**ACTIVITY**
Restate every line below word for word, but drop each picture.

THE INPUT Start Marker

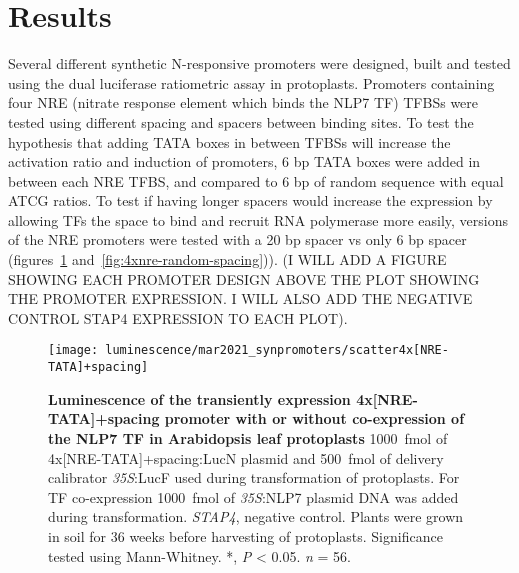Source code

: \documentclass[../main.tex]{subfiles}
\begin{document}
\section{Results}\label{chapter5:results}

Several different synthetic N\hyp{}responsive promoters were designed, built and tested using the dual luciferase ratiometric assay in protoplasts.
Promoters containing four NRE (nitrate response element which binds the NLP7 TF) TFBSs were tested using different spacing and spacers between binding sites.
To test the hypothesis that adding TATA boxes in between TFBSs will increase the activation ratio and induction of promoters, 6 bp TATA boxes were added in between each NRE TFBS, and compared to 6 bp of random sequence with equal ATCG ratios.
To test if having longer spacers would  increase the expression by allowing TFs the space to bind and recruit RNA polymerase more easily, versions of the NRE promoters were tested with a 20 bp spacer vs only 6 bp spacer (figures~\ref{fig:4xnre-tata-spacing} and~\ref{fig:4xnre-random-spacing})).
(I WILL ADD A FIGURE SHOWING EACH PROMOTER DESIGN ABOVE THE PLOT SHOWING THE PROMOTER EXPRESSION. I WILL ALSO ADD THE NEGATIVE CONTROL STAP4 EXPRESSION TO EACH PLOT).
\begin{figure}[hbt!]
	\begin{center}
		\capstart
		\texttt{[image: luminescence/mar2021\_synpromoters/scatter4x[NRE-TATA]+spacing]}
		\caption{
			\textbf{Luminescence of the transiently expression 4x[NRE-TATA]+spacing promoter with or without co\hyp{}expression of the NLP7 TF in Arabidopsis leaf protoplasts}
			\SI{1000}{\fmol} of 4x[NRE-TATA]+spacing:LucN plasmid and \SI{500}{\fmol} of delivery calibrator \textit{35S}:LucF used during transformation of protoplasts.
			For TF co\hyp{}expression \SI{1000}{\fmol} of \textit{35S}:NLP7 plasmid DNA was added during transformation.
			\textit{STAP4}, negative control.
			Plants were grown in soil for 3\textendash{}6 weeks before harvesting of protoplasts.
			Significance tested using Mann-Whitney.
			*, \textit{P} \textless{} 0.05.
			\textit{n} = 5\textendash{}6.
			\label{fig:4xnre-tata-spacing}
		}
	\end{center}
\end{figure}
\end{document}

THE INPUT End Marker

**ANSWER TO THIS PROBLEM**
Source code

: \documentclass[../main.tex]{subfiles}
\begin{document}
\section{Results}\label{chapter5:results}

Several different synthetic N\hyp{}responsive promoters were designed, built and tested using the dual luciferase ratiometric assay in protoplasts.
Promoters containing four NRE (nitrate response element which binds the NLP7 TF) TFBSs were tested using different spacing and spacers between binding sites.
To test the hypothesis that adding TATA boxes in between TFBSs will increase the activation ratio and induction of promoters, 6 bp TATA boxes were added in between each NRE TFBS, and compared to 6 bp of random sequence with equal ATCG ratios.
To test if having longer spacers would  increase the expression by allowing TFs the space to bind and recruit RNA polymerase more easily, versions of the NRE promoters were tested with a 20 bp spacer vs only 6 bp spacer (figures~\ref{fig:4xnre-tata-spacing} and~\ref{fig:4xnre-random-spacing})).
(I WILL ADD A FIGURE SHOWING EACH PROMOTER DESIGN ABOVE THE PLOT SHOWING THE PROMOTER EXPRESSION. I WILL ALSO ADD THE NEGATIVE CONTROL STAP4 EXPRESSION TO EACH PLOT).
\begin{figure}[hbt!]
	\begin{center}
		\capstart
		\texttt{[image: luminescence/mar2021\_synpromoters/scatter4x[NRE-TATA]+spacing]}
		\caption{
			\textbf{Luminescence of the transiently expression 4x[NRE-TATA]+spacing promoter with or without co\hyp{}expression of the NLP7 TF in Arabidopsis leaf protoplasts}
			\SI{1000}{\fmol} of 4x[NRE-TATA]+spacing:LucN plasmid and \SI{500}{\fmol} of delivery calibrator \textit{35S}:LucF used during transformation of protoplasts.
			For TF co\hyp{}expression \SI{1000}{\fmol} of \textit{35S}:NLP7 plasmid DNA was added during transformation.
			\textit{STAP4}, negative control.
			Plants were grown in soil for 3\textendash{}6 weeks before harvesting of protoplasts.
			Significance tested using Mann-Whitney.
			*, \textit{P} \textless{} 0.05.
			\textit{n} = 5\textendash{}6.
			\label{fig:4xnre-tata-spacing}
		}
	\end{center}
\end{figure}
\end{document}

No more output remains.